I really hope so as $12 000 a year is a lot of money. But does he still need a student visa? The CIC site "seems" to state no, but not inconclusively. Its kinda hard to get definitive answers sometimes, lol.


----------



## waz7710 (Jan 5, 2012)

Studying in Canada: Study permits - Before you apply

Here it states:


> Exceptions: Studying without a study permit
> 
> In some cases, minor children do not need a study permit to study in Canada. These cases include:
> 
> ...


But the lady at the Schools district offices would not give us a straight answer.


----------



## MarylandNed (May 11, 2010)

waz7710 said:


> Its a Work Permit as my wife's job is on the NOC list, and as far as we know I will get an open work permit, and all of us have to also get temporary residence visa's with the application. Hopefully to make a permanent move away from all the crime in SA. Its frightening to us living here and is no place to bring up a child.

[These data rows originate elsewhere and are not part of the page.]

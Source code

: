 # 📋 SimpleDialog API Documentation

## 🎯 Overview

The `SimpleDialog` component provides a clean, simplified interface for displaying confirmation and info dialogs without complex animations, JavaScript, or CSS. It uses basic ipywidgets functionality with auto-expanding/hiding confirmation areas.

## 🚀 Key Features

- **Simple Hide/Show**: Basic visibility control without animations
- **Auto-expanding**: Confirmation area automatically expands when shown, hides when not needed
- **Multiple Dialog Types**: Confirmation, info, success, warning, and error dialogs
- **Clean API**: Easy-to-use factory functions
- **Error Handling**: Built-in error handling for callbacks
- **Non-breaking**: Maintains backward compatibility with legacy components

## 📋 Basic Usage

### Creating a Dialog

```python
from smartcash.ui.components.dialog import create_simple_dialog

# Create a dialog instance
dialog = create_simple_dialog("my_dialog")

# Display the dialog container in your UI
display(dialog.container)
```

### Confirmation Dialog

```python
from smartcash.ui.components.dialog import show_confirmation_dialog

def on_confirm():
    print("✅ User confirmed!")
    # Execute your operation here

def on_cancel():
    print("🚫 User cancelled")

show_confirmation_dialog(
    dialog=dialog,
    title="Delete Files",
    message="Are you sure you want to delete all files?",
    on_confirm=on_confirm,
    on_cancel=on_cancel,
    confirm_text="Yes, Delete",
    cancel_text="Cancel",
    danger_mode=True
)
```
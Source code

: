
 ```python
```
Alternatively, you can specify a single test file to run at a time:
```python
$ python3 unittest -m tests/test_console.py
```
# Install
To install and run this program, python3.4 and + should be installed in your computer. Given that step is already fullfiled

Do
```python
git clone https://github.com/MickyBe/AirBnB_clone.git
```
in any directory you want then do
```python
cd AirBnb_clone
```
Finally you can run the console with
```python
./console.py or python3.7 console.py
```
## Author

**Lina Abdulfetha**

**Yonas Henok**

Then I don't think your child needs a study permit. I would go to this forum and see if anyone has experience of this:

Immigration : British Expat Discussion Forum


----------



## jacq1101 (Apr 28, 2012)

My husband and I came to Canada last year with our two kids who were 5 and 11 at the time. We got study permits for them and enrolled them in the local public school. Although my 5 year old was only in kindergarden, he would have moved into Grade 1 after that so required a study permit. You just apply for it with your work permits. We did not have to pay for anything else apart from the fees for the study permit. We are in Saskatchewan. we also enrolled them when we arrived (could not do it before as didn't know which suburb we would get a house in so that would dictate where we sent them). That was no problem. I mean, Canadian children move with their parents all time time within Canada so its not a big deal to enrol after school starts.
good luck.
When we renewed our work permits this year, we were still required to pay for their new study permits so I am not sure how accurate it is that if they are here with you that you don't have to pay for a new study permit.


----------



## Eire2012 (Oct 15, 2012)

My friend is out there for the last 4 years and when they arrived with their 2 kids who were 10&14 they didn't require a study permit this was in AB.


----------



## berrrty (Feb 5, 2012)

I came to saskatoon 6 weeks ago with 3 children (8,6,4), they dont have a study permit and I didn't have to pay, just $150 for my work permit! We landed on Sunday evening, went to the school near us on Tuesday and they started on the Wednesday!!! They absolutely love it!!!!


----------